The soft rain cast a pall over the ocean, so that only a small patch of
sea was visible; and it flattened the waves until the blue-flashing,
white-capped sea of yesterday was now a smooth, gray surface, touched
here and there by a bit of frothy scum. Agatha looked out through the
deep curtain of mist, remembering the night, the _Jeanne D'Arc_, and
her recent peril. Most vividly of all she heard in her memory a voice
shouting, "Keep up! I'm coming, I'm coming!" Ah, what a welcome
coming that had been! Was he to die, now, here on her hands, after the
worst of their struggle was over? She turned quickly back to James,
vowing in her heart it should not be; she would save him if it lay in
human power to save.
Her hardest task was to move their camp up into the edge of the
brushwood, where they might have the shelter of the trees.
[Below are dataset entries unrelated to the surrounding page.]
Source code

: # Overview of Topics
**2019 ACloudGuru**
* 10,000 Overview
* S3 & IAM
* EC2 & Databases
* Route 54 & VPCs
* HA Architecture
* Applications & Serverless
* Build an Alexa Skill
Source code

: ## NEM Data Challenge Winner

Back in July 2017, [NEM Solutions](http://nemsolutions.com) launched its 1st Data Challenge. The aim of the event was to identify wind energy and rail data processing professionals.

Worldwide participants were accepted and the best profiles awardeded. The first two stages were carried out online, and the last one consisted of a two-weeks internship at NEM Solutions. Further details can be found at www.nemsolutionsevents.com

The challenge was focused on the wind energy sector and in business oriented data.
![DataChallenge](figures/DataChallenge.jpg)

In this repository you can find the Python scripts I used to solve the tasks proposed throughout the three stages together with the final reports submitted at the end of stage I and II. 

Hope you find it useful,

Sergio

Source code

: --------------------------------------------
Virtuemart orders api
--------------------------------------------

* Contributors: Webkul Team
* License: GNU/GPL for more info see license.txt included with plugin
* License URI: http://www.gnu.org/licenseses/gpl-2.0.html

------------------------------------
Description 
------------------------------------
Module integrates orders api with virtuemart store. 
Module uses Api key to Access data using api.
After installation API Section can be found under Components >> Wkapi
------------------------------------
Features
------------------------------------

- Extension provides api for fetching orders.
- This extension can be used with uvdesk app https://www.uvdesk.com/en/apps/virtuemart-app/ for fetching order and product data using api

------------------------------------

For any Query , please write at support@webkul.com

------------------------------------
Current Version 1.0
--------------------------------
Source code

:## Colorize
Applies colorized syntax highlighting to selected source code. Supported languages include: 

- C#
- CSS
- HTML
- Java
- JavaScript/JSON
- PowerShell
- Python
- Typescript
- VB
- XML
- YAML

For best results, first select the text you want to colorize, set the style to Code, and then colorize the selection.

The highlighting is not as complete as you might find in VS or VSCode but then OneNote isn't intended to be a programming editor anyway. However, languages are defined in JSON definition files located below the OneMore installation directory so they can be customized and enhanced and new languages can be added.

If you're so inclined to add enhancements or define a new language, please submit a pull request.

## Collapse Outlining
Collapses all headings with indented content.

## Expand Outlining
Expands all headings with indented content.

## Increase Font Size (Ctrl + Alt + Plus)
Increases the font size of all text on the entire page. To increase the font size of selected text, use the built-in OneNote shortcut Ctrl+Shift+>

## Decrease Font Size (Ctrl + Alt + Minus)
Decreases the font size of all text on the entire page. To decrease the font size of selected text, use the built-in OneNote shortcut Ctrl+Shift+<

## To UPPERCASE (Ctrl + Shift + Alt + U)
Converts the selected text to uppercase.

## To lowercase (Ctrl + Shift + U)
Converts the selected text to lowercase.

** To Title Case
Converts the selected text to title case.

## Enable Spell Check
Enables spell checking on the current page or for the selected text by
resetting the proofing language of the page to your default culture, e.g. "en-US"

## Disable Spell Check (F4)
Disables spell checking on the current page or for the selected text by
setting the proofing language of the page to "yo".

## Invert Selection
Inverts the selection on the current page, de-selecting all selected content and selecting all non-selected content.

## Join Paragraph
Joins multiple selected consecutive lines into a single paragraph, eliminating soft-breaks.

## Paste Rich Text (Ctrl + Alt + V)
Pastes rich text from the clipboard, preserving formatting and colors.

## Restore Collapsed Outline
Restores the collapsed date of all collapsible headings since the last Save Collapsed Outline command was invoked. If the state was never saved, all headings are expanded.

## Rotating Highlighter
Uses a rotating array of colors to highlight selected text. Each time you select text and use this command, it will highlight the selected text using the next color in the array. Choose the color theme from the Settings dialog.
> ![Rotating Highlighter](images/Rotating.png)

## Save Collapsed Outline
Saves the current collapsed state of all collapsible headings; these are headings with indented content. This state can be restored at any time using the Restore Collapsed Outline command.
There was a
place, near the handle of the sickle, where the rock-wall partly
disappeared, and the undergrowth from the cliff reached almost to the
beach. It was from here that Hand had begun his ascent; and here
Agatha chose a place under a clump of bayberry, where she could make
another bed for James. The ground there was still comparatively dry.
She coaxed James to his feet and helped him, with some difficulty, up
to the more sheltered spot. He was stronger, physically, now in his
delirium than he had been during his period of sanity in the night.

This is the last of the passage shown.